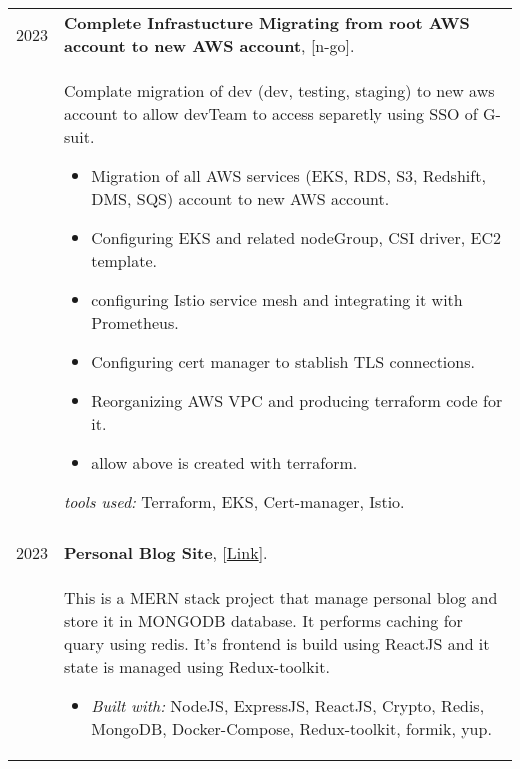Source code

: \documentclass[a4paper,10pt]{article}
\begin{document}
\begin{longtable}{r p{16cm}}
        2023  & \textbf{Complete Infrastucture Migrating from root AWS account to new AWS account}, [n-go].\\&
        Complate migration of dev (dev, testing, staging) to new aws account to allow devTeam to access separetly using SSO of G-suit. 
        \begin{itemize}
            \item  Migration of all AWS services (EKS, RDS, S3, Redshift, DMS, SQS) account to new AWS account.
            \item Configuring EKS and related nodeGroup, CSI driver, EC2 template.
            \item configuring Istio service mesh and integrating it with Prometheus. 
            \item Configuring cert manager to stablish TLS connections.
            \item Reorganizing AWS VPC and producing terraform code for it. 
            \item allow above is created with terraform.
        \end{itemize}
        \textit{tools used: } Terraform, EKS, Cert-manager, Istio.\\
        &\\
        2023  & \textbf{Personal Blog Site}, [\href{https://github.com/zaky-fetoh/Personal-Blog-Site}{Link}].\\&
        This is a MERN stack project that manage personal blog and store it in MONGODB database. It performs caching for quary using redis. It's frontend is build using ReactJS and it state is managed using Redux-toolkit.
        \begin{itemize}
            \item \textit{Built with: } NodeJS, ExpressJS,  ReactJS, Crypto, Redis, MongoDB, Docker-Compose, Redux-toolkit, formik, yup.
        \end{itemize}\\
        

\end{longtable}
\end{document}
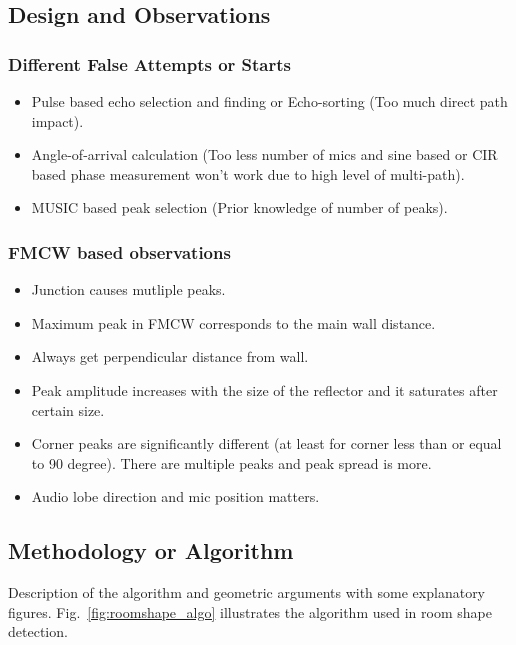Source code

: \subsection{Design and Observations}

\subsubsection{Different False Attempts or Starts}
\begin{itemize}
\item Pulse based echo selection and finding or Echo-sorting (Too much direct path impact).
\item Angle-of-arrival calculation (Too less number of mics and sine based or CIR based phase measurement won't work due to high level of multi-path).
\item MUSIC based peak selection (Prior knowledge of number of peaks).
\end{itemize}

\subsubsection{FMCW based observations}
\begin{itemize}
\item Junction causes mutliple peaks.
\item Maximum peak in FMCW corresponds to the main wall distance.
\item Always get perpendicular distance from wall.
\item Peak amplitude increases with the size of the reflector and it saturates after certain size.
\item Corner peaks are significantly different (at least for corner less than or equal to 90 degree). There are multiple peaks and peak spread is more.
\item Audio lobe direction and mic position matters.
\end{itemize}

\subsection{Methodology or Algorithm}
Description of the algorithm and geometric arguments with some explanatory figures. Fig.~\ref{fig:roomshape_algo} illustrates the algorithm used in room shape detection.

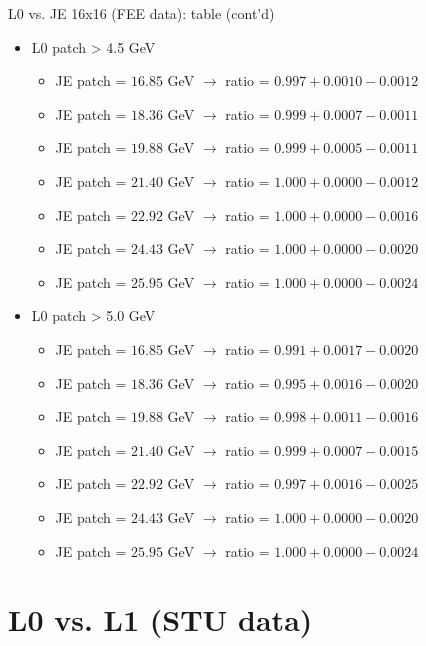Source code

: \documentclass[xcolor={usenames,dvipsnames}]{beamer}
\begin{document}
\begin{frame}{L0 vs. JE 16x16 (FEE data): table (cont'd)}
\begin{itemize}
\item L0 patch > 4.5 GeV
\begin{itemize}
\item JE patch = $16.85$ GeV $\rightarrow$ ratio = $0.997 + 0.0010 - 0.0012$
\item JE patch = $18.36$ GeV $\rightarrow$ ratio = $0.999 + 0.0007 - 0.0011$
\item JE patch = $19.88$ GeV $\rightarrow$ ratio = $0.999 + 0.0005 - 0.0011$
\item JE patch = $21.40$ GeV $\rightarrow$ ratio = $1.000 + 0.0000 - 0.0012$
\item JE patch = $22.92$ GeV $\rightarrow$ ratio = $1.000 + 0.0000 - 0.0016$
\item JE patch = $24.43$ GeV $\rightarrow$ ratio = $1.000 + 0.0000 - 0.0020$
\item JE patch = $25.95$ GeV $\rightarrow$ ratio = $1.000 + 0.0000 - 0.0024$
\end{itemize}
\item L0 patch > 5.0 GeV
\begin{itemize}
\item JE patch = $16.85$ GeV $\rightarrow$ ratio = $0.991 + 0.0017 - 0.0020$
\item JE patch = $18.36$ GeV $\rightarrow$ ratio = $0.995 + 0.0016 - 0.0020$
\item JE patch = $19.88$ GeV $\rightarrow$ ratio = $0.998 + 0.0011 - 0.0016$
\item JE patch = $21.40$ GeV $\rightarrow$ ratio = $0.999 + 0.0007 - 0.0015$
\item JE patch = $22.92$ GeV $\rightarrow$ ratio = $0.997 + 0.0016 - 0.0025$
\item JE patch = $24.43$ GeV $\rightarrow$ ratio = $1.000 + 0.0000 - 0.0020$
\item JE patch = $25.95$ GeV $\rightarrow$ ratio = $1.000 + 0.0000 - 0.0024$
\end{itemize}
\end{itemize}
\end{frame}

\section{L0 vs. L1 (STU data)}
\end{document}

**Your assignment**
Beginning with the line above that contains "Redux-toolkit, formik, yup." and ending with the line that contains "causes mutliple peaks.", quote each line exactly, keeping out the pictures.

**Answer to the problem**
            \item \textit{Built with: } NodeJS, ExpressJS,  ReactJS, Crypto, Redis, MongoDB, Docker-Compose, Redux-toolkit, formik, yup.
        \end{itemize}\\
        

\end{longtable}
\end{document}
Source code

: \subsection{Design and Observations}

\subsubsection{Different False Attempts or Starts}
\begin{itemize}
\item Pulse based echo selection and finding or Echo-sorting (Too much direct path impact).
\item Angle-of-arrival calculation (Too less number of mics and sine based or CIR based phase measurement won't work due to high level of multi-path).
\item MUSIC based peak selection (Prior knowledge of number of peaks).
\end{itemize}

\subsubsection{FMCW based observations}
\begin{itemize}
\item Junction causes mutliple peaks.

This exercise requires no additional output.